'You had better let Joe carry some of the things, Miss Audrey,' suggested Cooper, as she packed a large basket; 'he is round about somewhere.' And Audrey assented to this.
Geraldine was just beginning her Blake story, and Mrs. Ross was listening to her with a troubled face, as Audrey, armed with the teapot, and followed by Joe with the basket, turned in again at the green gate of the Gray Cottage.
CHAPTER III
THE BLAKE FAMILY AT HOME
'Her manner was warm, and even ardent; her sensibility seemed constitutionally deep; and some subtle fire of impassioned intellect apparently burnt within her.'—De Quincey.

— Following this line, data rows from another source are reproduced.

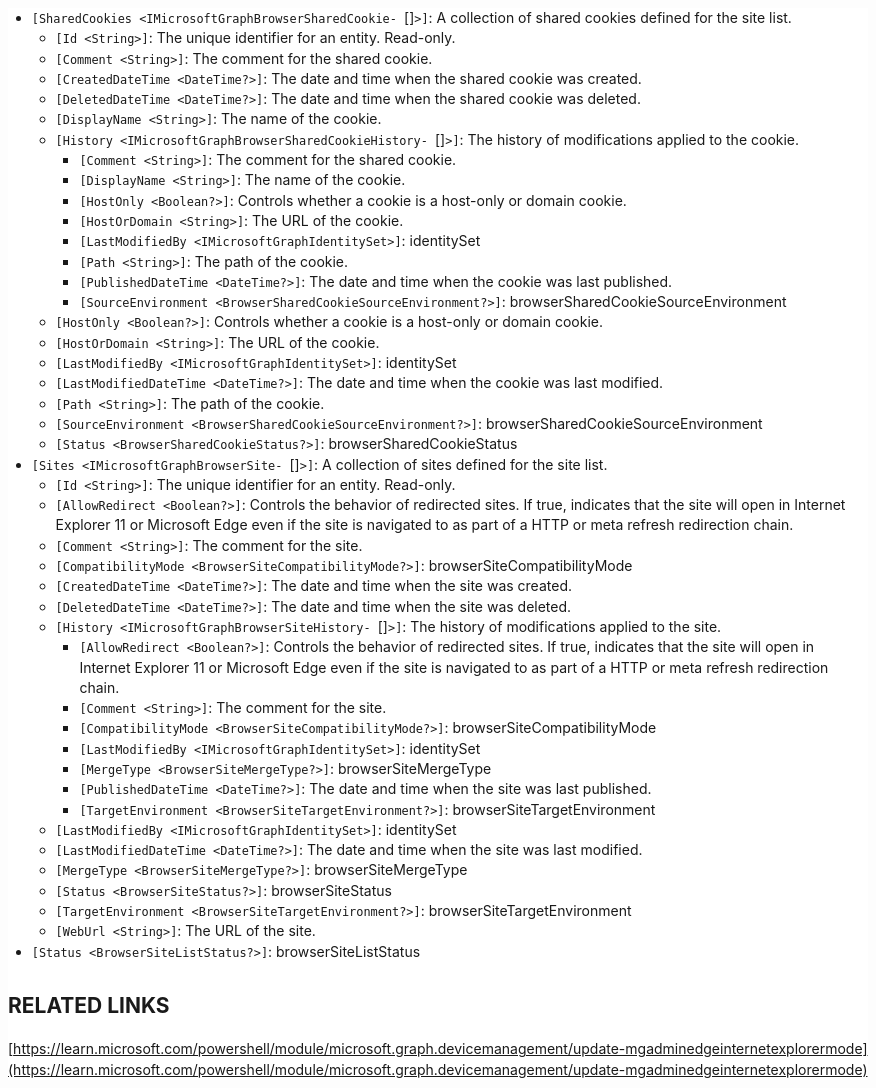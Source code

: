   - `[SharedCookies <IMicrosoftGraphBrowserSharedCookie- `[]`>]`: A collection of shared cookies defined for the site list.
    - `[Id <String>]`: The unique identifier for an entity.
Read-only.
    - `[Comment <String>]`: The comment for the shared cookie.
    - `[CreatedDateTime <DateTime?>]`: The date and time when the shared cookie was created.
    - `[DeletedDateTime <DateTime?>]`: The date and time when the shared cookie was deleted.
    - `[DisplayName <String>]`: The name of the cookie.
    - `[History <IMicrosoftGraphBrowserSharedCookieHistory- `[]`>]`: The history of modifications applied to the cookie.
      - `[Comment <String>]`: The comment for the shared cookie.
      - `[DisplayName <String>]`: The name of the cookie.
      - `[HostOnly <Boolean?>]`: Controls whether a cookie is a host-only or domain cookie.
      - `[HostOrDomain <String>]`: The URL of the cookie.
      - `[LastModifiedBy <IMicrosoftGraphIdentitySet>]`: identitySet
      - `[Path <String>]`: The path of the cookie.
      - `[PublishedDateTime <DateTime?>]`: The date and time when the cookie was last published.
      - `[SourceEnvironment <BrowserSharedCookieSourceEnvironment?>]`: browserSharedCookieSourceEnvironment
    - `[HostOnly <Boolean?>]`: Controls whether a cookie is a host-only or domain cookie.
    - `[HostOrDomain <String>]`: The URL of the cookie.
    - `[LastModifiedBy <IMicrosoftGraphIdentitySet>]`: identitySet
    - `[LastModifiedDateTime <DateTime?>]`: The date and time when the cookie was last modified.
    - `[Path <String>]`: The path of the cookie.
    - `[SourceEnvironment <BrowserSharedCookieSourceEnvironment?>]`: browserSharedCookieSourceEnvironment
    - `[Status <BrowserSharedCookieStatus?>]`: browserSharedCookieStatus
  - `[Sites <IMicrosoftGraphBrowserSite- `[]`>]`: A collection of sites defined for the site list.
    - `[Id <String>]`: The unique identifier for an entity.
Read-only.
    - `[AllowRedirect <Boolean?>]`: Controls the behavior of redirected sites.
If true, indicates that the site will open in Internet Explorer 11 or Microsoft Edge even if the site is navigated to as part of a HTTP or meta refresh redirection chain.
    - `[Comment <String>]`: The comment for the site.
    - `[CompatibilityMode <BrowserSiteCompatibilityMode?>]`: browserSiteCompatibilityMode
    - `[CreatedDateTime <DateTime?>]`: The date and time when the site was created.
    - `[DeletedDateTime <DateTime?>]`: The date and time when the site was deleted.
    - `[History <IMicrosoftGraphBrowserSiteHistory- `[]`>]`: The history of modifications applied to the site.
      - `[AllowRedirect <Boolean?>]`: Controls the behavior of redirected sites.
If true, indicates that the site will open in Internet Explorer 11 or Microsoft Edge even if the site is navigated to as part of a HTTP or meta refresh redirection chain.
      - `[Comment <String>]`: The comment for the site.
      - `[CompatibilityMode <BrowserSiteCompatibilityMode?>]`: browserSiteCompatibilityMode
      - `[LastModifiedBy <IMicrosoftGraphIdentitySet>]`: identitySet
      - `[MergeType <BrowserSiteMergeType?>]`: browserSiteMergeType
      - `[PublishedDateTime <DateTime?>]`: The date and time when the site was last published.
      - `[TargetEnvironment <BrowserSiteTargetEnvironment?>]`: browserSiteTargetEnvironment
    - `[LastModifiedBy <IMicrosoftGraphIdentitySet>]`: identitySet
    - `[LastModifiedDateTime <DateTime?>]`: The date and time when the site was last modified.
    - `[MergeType <BrowserSiteMergeType?>]`: browserSiteMergeType
    - `[Status <BrowserSiteStatus?>]`: browserSiteStatus
    - `[TargetEnvironment <BrowserSiteTargetEnvironment?>]`: browserSiteTargetEnvironment
    - `[WebUrl <String>]`: The URL of the site.
  - `[Status <BrowserSiteListStatus?>]`: browserSiteListStatus

## RELATED LINKS

[https://learn.microsoft.com/powershell/module/microsoft.graph.devicemanagement/update-mgadminedgeinternetexplorermode](https://learn.microsoft.com/powershell/module/microsoft.graph.devicemanagement/update-mgadminedgeinternetexplorermode)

There was certainly a tinge of Bohemianism in Audrey's nature. She delighted in any short-cut that took her out of the beaten track. A sudden and unexpected pleasure was far more welcome to her than any festivity to which she was bidden beforehand.
'I am very unlike Gage,' she said once to her usual confidant, Captain Burnett. 'No one would take us for sisters; even in our cradles we were dissimilar. Gage was a pattern baby, never cried for anything, and delighted everyone with her pretty ways; and I was always grabbing at father's spectacles with my podgy little fingers, and screaming for the carving-knife or any such incongruous thing. Do you know my first babyish name for father?'
'I believe it was Daddy Glass-Eyes, was it not?' was the ready response, for somehow this young man had a strangely retentive memory, and seldom forgot anything that interested him.